-- Supplied data follows --

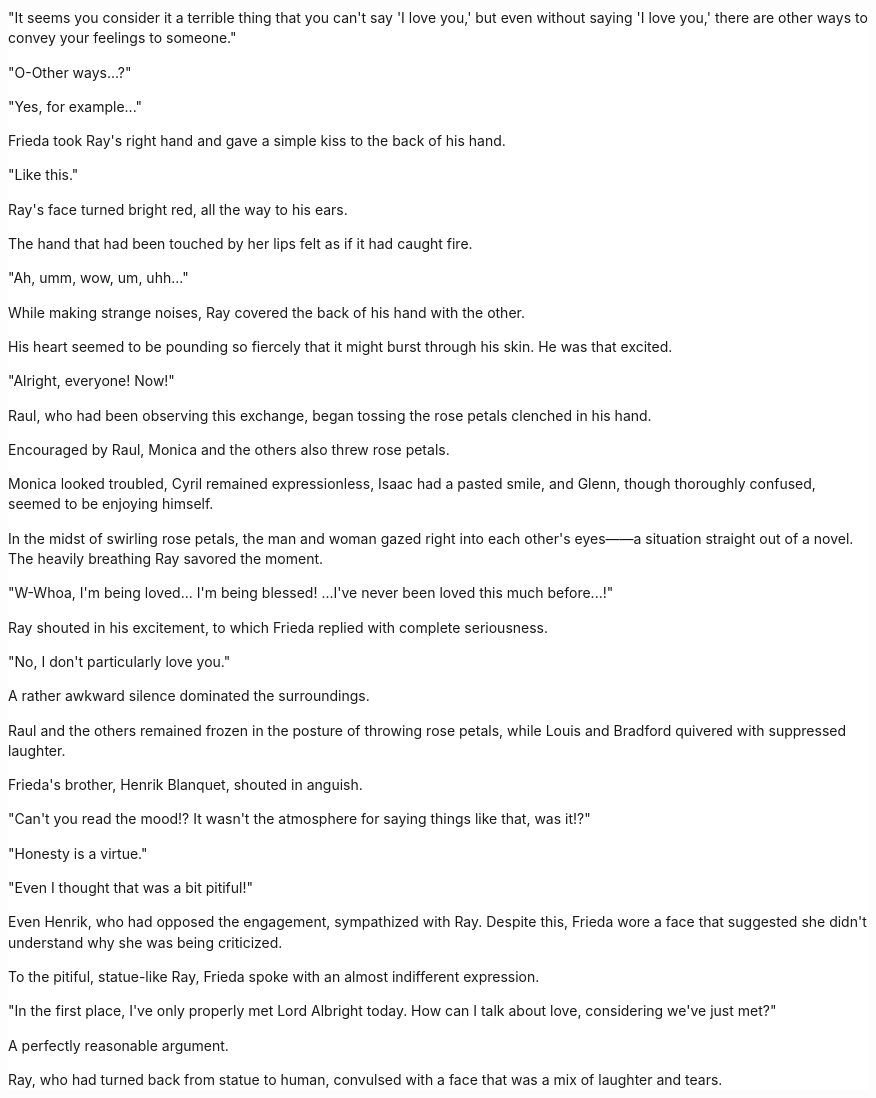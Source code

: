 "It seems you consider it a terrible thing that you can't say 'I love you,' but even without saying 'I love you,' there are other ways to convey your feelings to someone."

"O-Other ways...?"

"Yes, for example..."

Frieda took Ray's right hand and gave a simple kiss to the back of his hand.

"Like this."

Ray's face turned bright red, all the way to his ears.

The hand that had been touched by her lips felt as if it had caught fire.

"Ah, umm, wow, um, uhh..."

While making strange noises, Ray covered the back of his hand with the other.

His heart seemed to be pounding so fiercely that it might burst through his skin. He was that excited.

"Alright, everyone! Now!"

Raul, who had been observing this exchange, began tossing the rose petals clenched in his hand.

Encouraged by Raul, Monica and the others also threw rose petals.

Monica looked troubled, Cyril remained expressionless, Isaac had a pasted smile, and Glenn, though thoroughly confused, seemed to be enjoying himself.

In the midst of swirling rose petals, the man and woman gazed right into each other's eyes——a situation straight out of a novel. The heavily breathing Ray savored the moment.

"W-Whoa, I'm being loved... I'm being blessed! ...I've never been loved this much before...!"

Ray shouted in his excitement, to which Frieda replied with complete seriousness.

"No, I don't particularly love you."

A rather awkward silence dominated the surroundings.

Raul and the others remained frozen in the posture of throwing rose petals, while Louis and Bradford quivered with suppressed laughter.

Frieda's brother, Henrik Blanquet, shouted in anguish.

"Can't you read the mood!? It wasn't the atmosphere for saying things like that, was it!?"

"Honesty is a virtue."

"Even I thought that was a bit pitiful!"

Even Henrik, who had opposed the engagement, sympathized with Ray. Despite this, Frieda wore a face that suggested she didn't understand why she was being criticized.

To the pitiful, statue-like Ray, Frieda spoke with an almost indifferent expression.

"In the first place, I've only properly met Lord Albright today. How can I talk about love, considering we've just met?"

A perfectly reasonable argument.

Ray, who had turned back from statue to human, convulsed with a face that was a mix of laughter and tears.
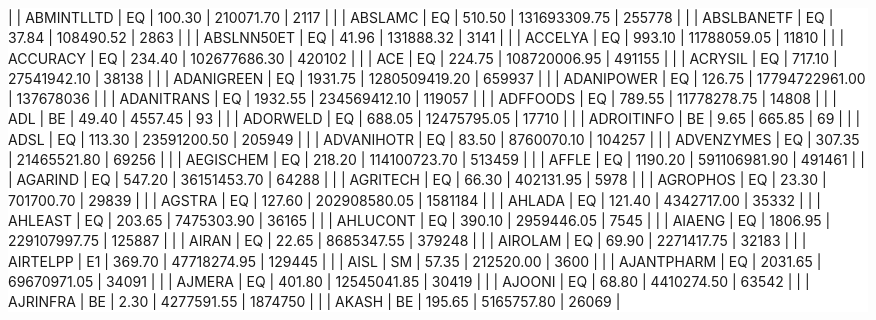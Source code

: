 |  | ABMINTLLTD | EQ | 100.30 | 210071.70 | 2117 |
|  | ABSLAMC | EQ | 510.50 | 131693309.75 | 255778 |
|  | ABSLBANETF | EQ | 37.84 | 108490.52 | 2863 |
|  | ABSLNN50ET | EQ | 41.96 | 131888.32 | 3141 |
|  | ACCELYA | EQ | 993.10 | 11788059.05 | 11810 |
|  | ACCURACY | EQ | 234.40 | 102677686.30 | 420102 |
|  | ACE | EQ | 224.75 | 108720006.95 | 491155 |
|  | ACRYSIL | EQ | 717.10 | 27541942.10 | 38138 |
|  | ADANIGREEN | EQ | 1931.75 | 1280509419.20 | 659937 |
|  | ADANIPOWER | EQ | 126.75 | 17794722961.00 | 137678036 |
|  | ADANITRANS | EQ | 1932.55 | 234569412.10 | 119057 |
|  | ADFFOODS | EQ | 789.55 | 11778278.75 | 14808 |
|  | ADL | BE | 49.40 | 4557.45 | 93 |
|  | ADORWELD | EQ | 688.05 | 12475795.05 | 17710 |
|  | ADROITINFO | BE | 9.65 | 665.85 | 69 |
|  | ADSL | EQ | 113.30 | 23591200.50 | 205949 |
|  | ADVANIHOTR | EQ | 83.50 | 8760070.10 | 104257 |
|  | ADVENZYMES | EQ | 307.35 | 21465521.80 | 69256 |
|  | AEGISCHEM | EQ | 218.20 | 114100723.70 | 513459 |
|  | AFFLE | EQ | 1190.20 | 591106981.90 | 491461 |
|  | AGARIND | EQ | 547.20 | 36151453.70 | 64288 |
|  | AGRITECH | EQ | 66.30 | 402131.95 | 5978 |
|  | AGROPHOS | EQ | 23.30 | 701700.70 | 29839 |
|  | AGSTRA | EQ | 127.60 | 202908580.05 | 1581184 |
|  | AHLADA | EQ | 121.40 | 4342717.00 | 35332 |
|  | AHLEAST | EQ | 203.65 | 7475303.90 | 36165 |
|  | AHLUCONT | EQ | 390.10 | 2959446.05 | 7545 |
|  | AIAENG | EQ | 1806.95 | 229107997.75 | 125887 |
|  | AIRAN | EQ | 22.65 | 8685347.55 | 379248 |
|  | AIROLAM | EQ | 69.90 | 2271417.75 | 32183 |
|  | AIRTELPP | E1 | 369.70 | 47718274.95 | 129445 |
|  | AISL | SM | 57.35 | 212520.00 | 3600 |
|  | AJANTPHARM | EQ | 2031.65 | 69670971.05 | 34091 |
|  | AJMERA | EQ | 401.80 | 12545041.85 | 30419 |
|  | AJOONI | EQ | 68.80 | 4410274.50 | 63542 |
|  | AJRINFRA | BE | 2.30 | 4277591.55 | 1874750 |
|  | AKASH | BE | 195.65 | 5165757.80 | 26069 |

-- Supplied data concluded --
-- Supplied data follows --

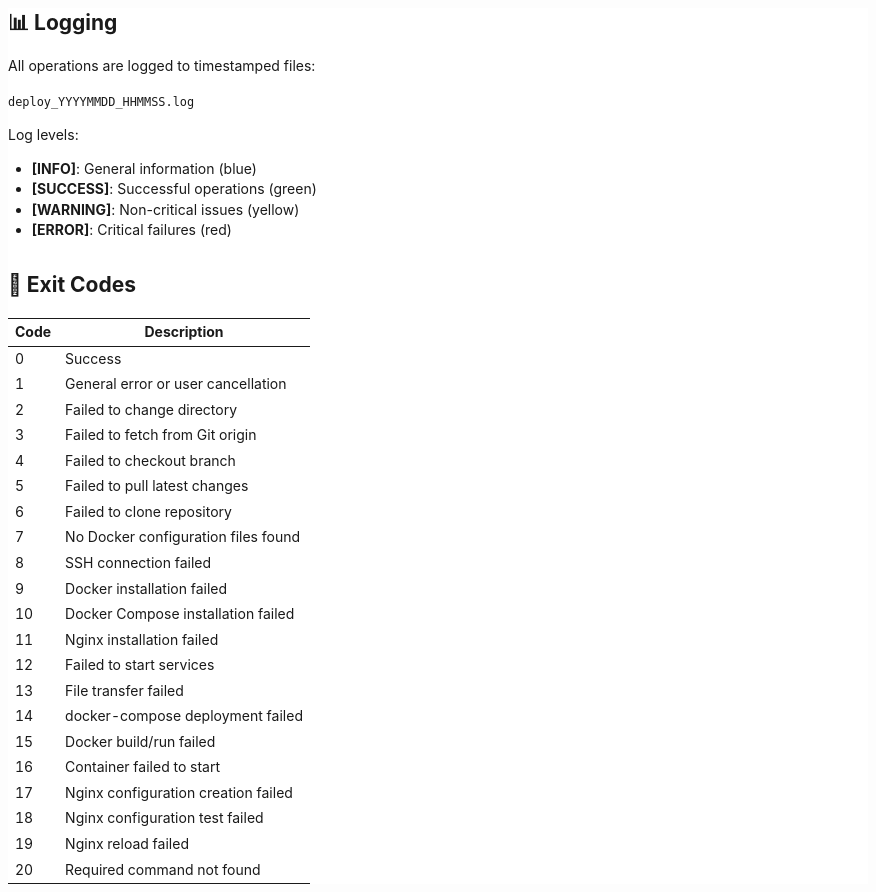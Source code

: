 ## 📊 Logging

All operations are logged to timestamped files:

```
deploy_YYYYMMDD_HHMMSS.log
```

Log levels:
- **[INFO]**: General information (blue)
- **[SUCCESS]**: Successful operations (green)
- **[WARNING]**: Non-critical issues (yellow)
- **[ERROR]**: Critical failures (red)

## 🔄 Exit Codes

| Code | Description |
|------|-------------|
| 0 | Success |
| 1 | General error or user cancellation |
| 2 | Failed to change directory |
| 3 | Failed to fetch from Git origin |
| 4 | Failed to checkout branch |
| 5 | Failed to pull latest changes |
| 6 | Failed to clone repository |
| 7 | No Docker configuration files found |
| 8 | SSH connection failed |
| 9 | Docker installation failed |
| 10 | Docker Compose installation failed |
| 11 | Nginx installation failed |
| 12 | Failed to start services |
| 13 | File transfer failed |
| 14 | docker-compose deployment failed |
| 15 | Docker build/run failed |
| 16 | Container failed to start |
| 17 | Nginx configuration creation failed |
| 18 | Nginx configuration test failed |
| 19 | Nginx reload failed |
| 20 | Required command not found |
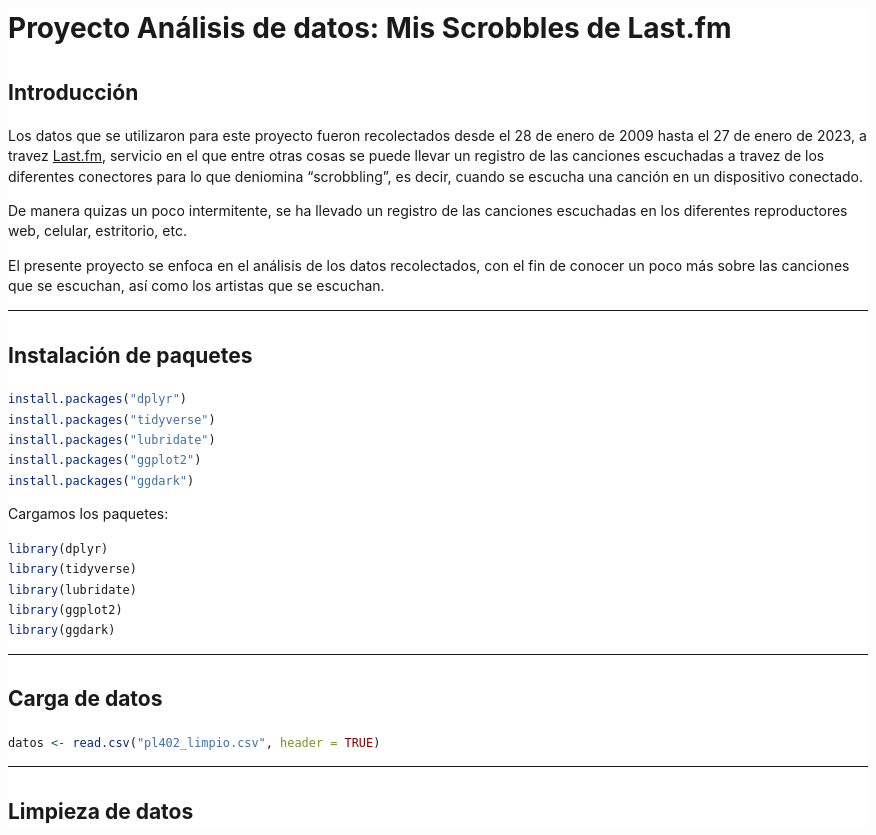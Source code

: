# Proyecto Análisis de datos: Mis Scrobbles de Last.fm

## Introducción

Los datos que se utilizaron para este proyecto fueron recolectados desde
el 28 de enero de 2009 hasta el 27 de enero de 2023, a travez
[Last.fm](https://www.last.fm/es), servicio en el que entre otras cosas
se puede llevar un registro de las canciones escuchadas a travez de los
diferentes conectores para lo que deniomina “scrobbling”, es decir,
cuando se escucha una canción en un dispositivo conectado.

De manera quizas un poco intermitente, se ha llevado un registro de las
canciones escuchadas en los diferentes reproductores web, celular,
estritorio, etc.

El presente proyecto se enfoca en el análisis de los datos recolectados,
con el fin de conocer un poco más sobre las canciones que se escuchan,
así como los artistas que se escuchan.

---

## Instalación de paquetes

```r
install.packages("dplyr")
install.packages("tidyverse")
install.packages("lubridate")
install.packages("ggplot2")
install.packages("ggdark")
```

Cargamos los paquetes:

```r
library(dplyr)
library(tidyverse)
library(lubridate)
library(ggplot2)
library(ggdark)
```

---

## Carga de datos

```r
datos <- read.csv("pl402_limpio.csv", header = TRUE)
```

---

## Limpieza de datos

-- Supplied data concluded --

◆ Task goal ◆
Please give only the number of lines above that contain the word "registro".

◆ Task solution ◆
2